START Provided records

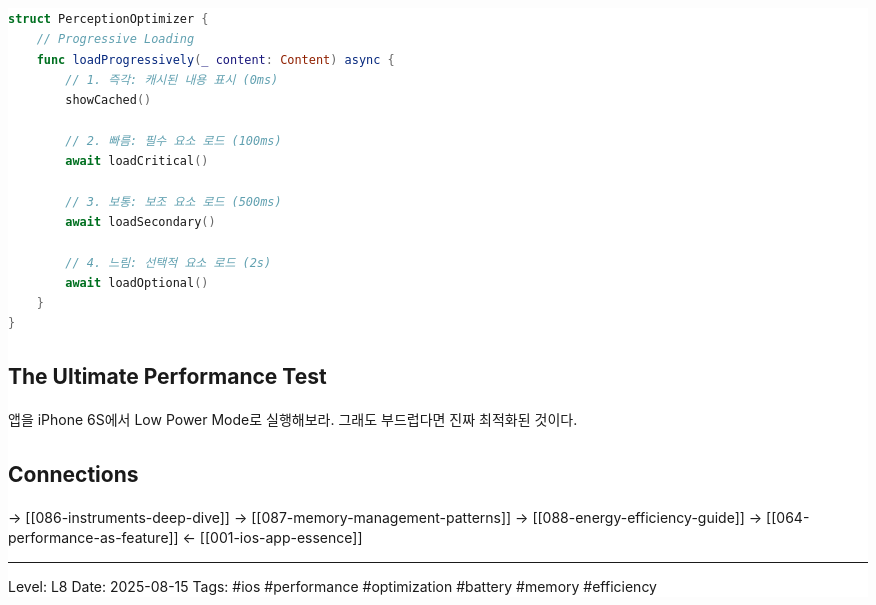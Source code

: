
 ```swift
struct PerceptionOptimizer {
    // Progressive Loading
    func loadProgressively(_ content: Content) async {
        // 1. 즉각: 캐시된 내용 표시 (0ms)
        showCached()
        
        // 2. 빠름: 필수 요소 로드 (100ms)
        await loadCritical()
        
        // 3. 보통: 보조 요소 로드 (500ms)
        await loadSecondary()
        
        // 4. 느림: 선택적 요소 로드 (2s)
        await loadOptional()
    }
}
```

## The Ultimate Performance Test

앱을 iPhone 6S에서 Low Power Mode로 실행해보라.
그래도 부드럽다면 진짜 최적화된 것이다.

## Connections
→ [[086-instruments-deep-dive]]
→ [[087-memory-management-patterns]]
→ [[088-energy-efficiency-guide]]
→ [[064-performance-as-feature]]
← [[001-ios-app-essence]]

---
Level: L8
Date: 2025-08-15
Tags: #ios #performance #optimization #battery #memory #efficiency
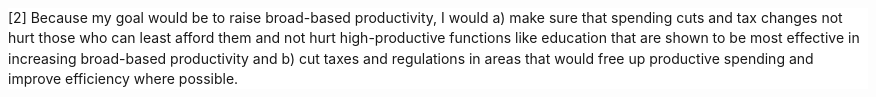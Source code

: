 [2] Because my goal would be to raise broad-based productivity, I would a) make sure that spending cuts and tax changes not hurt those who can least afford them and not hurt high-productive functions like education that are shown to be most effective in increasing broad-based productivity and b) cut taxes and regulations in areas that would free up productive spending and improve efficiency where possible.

END Provided records

▶ **Goal of the exercise**:
Going through the data above, count the lines where the string "memory" appears, and answer with only that number.

▶ **Exercise response**:
2